Orphazyme has fresh cash from the sale of shares in the US and Europe, which will support its lead rare disease drug through regulatory review and, if approved, a launch. But the drug fell short in key clinical trial measures, raising questions about its approvability. Now the FDA wants additional data, potentially throwing a wrench into the review timeline.
Copenhagen-based Orphazyme, which is already publicly traded in Europe, made its US stock market debut by pricing its offering of more than 3.9 million American Depositary Shares late Monday at $11 apiece. At the same time, the company sold to a group of private investors an additional 3.65 million of its European-traded shares priced at Danish Krone 70.18. In total, Orphazyme raised about $83 million from the global securities offering. The company’s new US shares are expected to begin trading on the Nasdaq Tuesday under the stock symbol “ORPH.”
Orphazyme’s lead drug candidate, arimoclomol, has been submitted to the FDA for review as a potential treatment for Neimann-Pick disease type C (NPC), a rare inherited disorder that hinders the body’s ability to process and recycle fats, causing damage to body tissues including the brain. Orphazyme estimates that 1,800 patients in the US and Europe have NPC, which has no cure and can become fatal by the time patients reach their 20s. Johnson & Johnson (NYSE: JNJ) drug miglustat (Zavesca) is approved in Europe for treating NPC; the FDA rejected it in 2010 though it has the agency’s OK in Gaucher disease, another lysosomal storage disorder.

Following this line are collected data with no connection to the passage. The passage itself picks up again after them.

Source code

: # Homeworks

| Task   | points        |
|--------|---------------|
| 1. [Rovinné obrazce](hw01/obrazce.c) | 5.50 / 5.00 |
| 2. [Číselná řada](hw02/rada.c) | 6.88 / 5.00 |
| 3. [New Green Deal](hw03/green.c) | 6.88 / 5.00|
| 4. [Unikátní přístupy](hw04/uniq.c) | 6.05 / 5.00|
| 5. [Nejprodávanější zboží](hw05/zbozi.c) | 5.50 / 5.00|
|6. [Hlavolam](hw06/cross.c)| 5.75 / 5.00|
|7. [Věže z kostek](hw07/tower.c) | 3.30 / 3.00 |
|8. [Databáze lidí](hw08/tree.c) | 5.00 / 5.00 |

The Orphazyme drug is a small molecule designed to cross the blood-brain barrier and selectively amplify heat shock proteins. The company says in its IPO filing that these proteins, which are produced by the body as a response to cellular stress, protect against cellular toxicity caused by protein misfolding, aggregation, and lysosomal dysfunction. In a placebo-controlled Phase 2/3 study in the US and Europe, the 50 patients enrolled were evaluated according to a scale used to assess five different NPC measures. Though patients treated with the Orphazyme drug showed improvement, those results were not enough to be statistically significant. According to the filing, that benchmark was achieved only when the analysis excluded three patients in the arimoclomol group who have rare genetic mutations that are strongly predictive of an early onset and rapid progression of the disease. That analysis, conducted in agreement with the FDA, showed that the drug led to a 77 percent relative reduction in disease progression.

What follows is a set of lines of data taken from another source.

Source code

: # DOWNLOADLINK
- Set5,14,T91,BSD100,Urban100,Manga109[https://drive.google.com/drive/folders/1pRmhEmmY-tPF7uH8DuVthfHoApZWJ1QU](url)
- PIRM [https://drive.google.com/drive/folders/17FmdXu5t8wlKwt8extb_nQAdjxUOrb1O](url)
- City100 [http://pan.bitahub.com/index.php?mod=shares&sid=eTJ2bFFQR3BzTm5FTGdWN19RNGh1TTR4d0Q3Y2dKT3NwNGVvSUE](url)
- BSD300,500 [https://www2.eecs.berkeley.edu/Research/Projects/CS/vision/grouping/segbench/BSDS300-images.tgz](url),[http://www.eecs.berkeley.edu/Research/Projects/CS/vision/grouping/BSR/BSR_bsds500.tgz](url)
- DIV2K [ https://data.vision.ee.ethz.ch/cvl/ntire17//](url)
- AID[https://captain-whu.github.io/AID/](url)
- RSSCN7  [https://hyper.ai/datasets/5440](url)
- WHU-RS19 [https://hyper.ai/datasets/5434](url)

At the request of the FDA, the study added a second main goal of assessing change according to the Clinical Global Impression of Improvement scale, a widely used seven-point psychiatry assessment. Orphazyme says in the filing that because the agency’s request came after the study began, only eight patients had a formal baseline for this measure. Data for the rest of the patients had to be reconstructed after the study. The strong response in the placebo group made it difficult to show an overall effect of the drug according to the additional measure, the company says. But according to this assessment, Orphazyme says that of the patients whose disease severely progressed during the study, only 10.7 percent in the treatment group were “much worse” or “very much worse” compared to 26.7 percent in the placebo group.

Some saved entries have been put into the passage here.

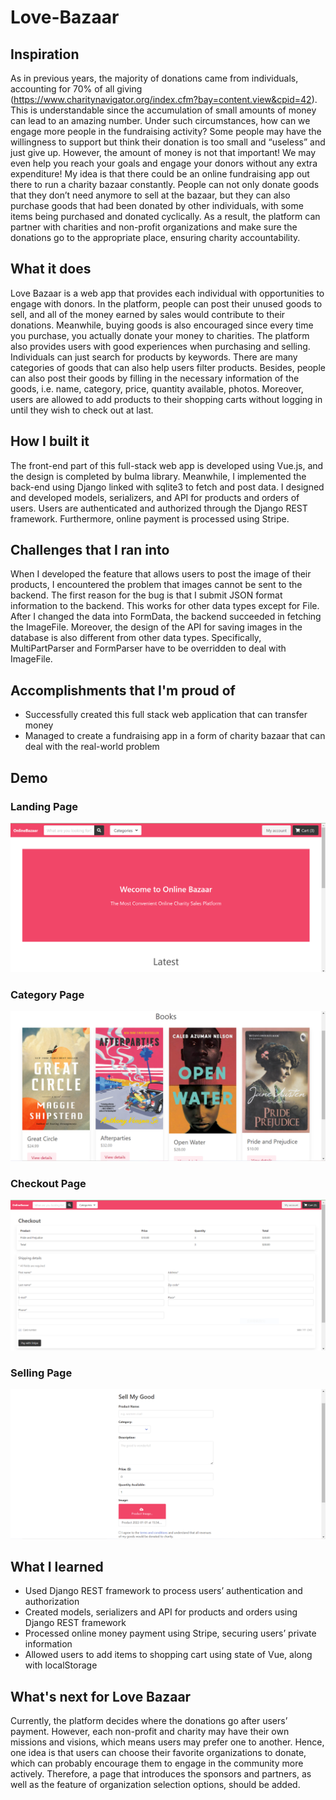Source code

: # Love-Bazaar
## Inspiration
As in previous years, the majority of donations came from individuals, accounting for 70% of all giving (https://www.charitynavigator.org/index.cfm?bay=content.view&cpid=42). This is understandable since the accumulation of small amounts of money can lead to an amazing number. Under such circumstances, how can we engage more people in the fundraising activity? Some people may have the willingness to support but think their donation is too small and “useless” and just give up. However, the amount of money is not that important! We may even help you reach your goals and engage your donors without any extra expenditure!
My idea is that there could be an online fundraising app out there to run a charity bazaar constantly. People can not only donate goods that they don’t need anymore to sell at the bazaar, but they can also purchase goods that had been donated by other individuals, with some items being purchased and donated cyclically. As a result, the platform can partner with charities and non-profit organizations and make sure the donations go to the appropriate place, ensuring charity accountability. 

## What it does
Love Bazaar is a web app that provides each individual with opportunities to engage with donors. In the platform, people can post their unused goods to sell, and all of the money earned by sales would contribute to their donations. Meanwhile, buying goods is also encouraged since every time you purchase, you actually donate your money to charities. 
The platform also provides users with good experiences when purchasing and selling. Individuals can just search for products by keywords. There are many categories of goods that can also help users filter products. Besides, people can also post their goods by filling in the necessary information of the goods, i.e. name, category, price, quantity available, photos. Moreover, users are allowed to add products to their shopping carts without logging in until they wish to check out at last. 

## How I built it
The front-end part of this full-stack web app is developed using Vue.js, and the design is completed by bulma library. Meanwhile, I implemented the back-end using Django linked with sqlite3 to fetch and post data. I designed and developed models, serializers, and API for products and orders of users. Users are authenticated and authorized through the Django REST framework. Furthermore, online payment is processed using Stripe. 

## Challenges that I ran into
When I developed the feature that allows users to post the image of their products, I encountered the problem that images cannot be sent to the backend. The first reason for the bug is that I submit JSON format information to the backend. This works for other data types except for File. After I changed the data into FormData, the backend succeeded in fetching the ImageFile. Moreover, the design of the API for saving images in the database is also different from other data types. Specifically, MultiPartParser and FormParser have to be overridden to deal with ImageFile. 

## Accomplishments that I'm proud of
- Successfully created this full stack web application that can transfer money
- Managed to create a fundraising app in a form of charity bazaar that can deal with the real-world problem

## Demo
### Landing Page
![Landing Page](https://github.com/Beihao-Zhou/Love-Bazaar/blob/main/demo/landing.PNG)

### Category Page
![Category Page](https://github.com/Beihao-Zhou/Love-Bazaar/blob/main/demo/category.PNG)  

### Checkout Page
![Checkout Page](https://github.com/Beihao-Zhou/Love-Bazaar/blob/main/demo/checkout.PNG)

### Selling Page
![Selling Page](https://github.com/Beihao-Zhou/Love-Bazaar/blob/main/demo/sell.PNG)  

## What I learned
- Used Django REST framework to process users’ authentication and authorization
- Created models, serializers and API for products and orders using Django REST framework
- Processed online money payment using Stripe, securing users’ private information
- Allowed users to add items to shopping cart using state of Vue, along with localStorage

## What's next for Love Bazaar
Currently, the platform decides where the donations go after users’ payment. However, each non-profit and charity may have their own missions and visions, which means users may prefer one to another. Hence, one idea is that users can choose their favorite organizations to donate, which can probably encourage them to engage in the community more actively. Therefore, a page that introduces the sponsors and partners, as well as the feature of organization selection options, should be added.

Earlier this month, the FDA accepted Orphazyme’s drug application for arimoclomol, setting a March 17, 2021 target date for a decision. However, a possible safety risk associated with the heart could throw off that timeline. In preclinical testing, Orphazyme reported a potential heart signal in dogs, the company says in an updated filing. That signal was observed at a level 28 times higher than what was tested in clinical trials, and the company says it is not aware of any heart rhythm problems in humans who received the drug. According to the filing, the FDA asked the company to submit additional data by Oct. 1. If the information comes any later, the regulator says it might not have enough time to complete review of the drug by March 17. Orphazyme says in the filing that it does not expect it will be able meet the FDA’s deadline, which it acknowledges may affect the review timeline.
Orphazyme plans to file a marketing authorization application for arimoclomol in Europe later this year. Meanwhile, the company believes that the way its drug works in the brain could have applications treating other rare diseases. Late-stage clinical trials are underway or planned for Gaucher disease and the neuromuscular disorders amyotrophic lateral sclerosis (ALS) and sporadic inclusion body myositis (sIBM). According to the filing, Orphazyme plans to spend up to $15 million on the ALS clinical trial; up to $12 million for the sIBM study; and up to $3 million on clinical development in Gaucher disease. The company is setting aside $35 million to $40 million of the proceeds from its stock offerings for the regulatory process and planned launch of arimoclomol in NPC.